• **Exercise goal**
From the records below, find each line with the string "than" and copy it.

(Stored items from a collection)

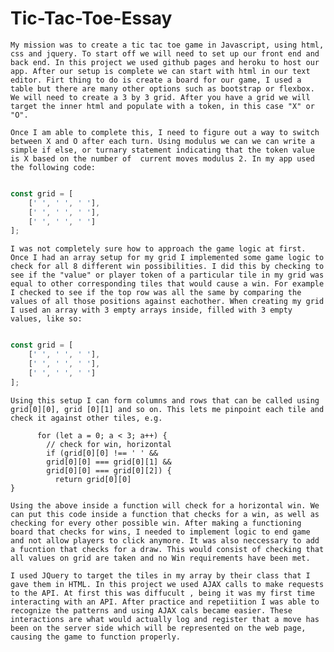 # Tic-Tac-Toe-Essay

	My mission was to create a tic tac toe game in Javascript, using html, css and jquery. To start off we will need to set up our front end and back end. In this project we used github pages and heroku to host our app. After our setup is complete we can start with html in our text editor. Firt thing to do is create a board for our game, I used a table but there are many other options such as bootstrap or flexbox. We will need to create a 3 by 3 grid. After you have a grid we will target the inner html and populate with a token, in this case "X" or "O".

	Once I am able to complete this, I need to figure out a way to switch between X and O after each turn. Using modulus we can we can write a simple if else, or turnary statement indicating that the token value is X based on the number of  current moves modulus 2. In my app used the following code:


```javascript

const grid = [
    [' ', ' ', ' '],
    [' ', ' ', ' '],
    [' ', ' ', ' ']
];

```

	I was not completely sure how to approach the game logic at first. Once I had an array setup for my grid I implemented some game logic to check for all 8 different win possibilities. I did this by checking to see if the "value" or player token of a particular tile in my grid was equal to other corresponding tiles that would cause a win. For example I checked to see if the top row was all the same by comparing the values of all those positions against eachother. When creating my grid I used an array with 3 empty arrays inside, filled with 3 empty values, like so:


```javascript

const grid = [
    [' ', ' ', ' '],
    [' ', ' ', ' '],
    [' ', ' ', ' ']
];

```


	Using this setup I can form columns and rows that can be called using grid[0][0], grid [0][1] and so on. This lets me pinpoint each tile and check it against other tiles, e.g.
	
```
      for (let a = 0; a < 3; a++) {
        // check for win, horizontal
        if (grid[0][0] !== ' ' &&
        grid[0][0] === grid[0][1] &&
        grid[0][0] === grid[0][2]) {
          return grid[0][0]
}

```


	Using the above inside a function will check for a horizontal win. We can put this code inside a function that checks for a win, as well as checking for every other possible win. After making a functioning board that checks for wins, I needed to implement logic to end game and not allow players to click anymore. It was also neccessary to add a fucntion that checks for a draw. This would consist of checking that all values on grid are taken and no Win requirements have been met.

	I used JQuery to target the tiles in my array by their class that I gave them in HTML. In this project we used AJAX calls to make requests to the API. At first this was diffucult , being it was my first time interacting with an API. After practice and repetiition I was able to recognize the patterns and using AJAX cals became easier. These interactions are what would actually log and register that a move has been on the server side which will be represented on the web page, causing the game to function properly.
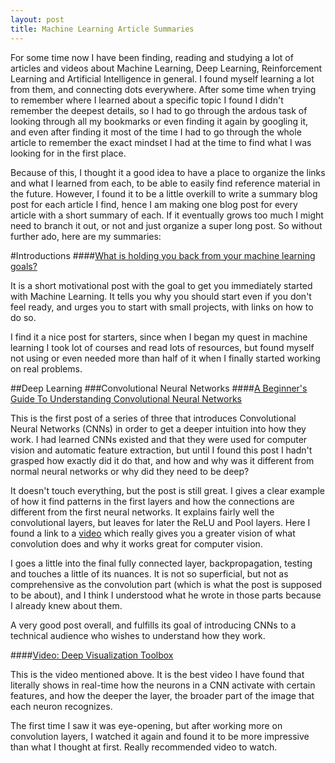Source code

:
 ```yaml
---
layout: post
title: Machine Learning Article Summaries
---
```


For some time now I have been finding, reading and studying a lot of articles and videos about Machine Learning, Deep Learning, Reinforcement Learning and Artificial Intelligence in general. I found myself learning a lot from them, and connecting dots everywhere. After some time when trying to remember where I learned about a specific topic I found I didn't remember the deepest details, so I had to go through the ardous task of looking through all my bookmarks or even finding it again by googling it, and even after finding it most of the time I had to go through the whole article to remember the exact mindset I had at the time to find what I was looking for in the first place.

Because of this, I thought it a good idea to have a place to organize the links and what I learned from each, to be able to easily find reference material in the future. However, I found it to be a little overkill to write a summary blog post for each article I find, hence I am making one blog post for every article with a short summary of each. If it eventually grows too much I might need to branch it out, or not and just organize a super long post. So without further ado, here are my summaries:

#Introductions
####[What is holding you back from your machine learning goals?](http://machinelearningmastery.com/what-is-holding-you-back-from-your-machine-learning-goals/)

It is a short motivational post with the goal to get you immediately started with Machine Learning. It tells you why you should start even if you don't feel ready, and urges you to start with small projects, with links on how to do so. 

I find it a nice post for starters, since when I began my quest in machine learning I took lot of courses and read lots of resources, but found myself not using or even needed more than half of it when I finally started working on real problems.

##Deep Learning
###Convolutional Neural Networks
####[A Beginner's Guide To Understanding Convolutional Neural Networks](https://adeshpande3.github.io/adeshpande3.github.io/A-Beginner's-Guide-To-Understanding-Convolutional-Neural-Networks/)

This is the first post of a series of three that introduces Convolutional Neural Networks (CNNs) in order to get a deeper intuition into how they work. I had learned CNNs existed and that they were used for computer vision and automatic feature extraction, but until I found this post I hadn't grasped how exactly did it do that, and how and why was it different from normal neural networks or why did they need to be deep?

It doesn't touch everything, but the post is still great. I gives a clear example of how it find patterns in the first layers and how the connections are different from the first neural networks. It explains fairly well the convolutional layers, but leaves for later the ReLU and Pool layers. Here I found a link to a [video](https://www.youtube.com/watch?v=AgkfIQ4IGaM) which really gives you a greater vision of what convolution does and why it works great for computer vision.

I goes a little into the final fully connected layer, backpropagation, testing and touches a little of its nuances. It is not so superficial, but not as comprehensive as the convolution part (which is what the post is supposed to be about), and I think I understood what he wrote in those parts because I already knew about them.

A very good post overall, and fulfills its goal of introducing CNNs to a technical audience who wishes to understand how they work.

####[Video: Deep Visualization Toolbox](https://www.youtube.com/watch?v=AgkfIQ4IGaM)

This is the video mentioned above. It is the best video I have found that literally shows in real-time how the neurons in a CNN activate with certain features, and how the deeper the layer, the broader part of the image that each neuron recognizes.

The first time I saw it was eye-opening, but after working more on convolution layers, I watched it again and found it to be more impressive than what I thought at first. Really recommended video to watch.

• **Result for this exercise**
I find it a nice post for starters, since when I began my quest in machine learning I took lot of courses and read lots of resources, but found myself not using or even needed more than half of it when I finally started working on real problems.
The first time I saw it was eye-opening, but after working more on convolution layers, I watched it again and found it to be more impressive than what I thought at first. Really recommended video to watch.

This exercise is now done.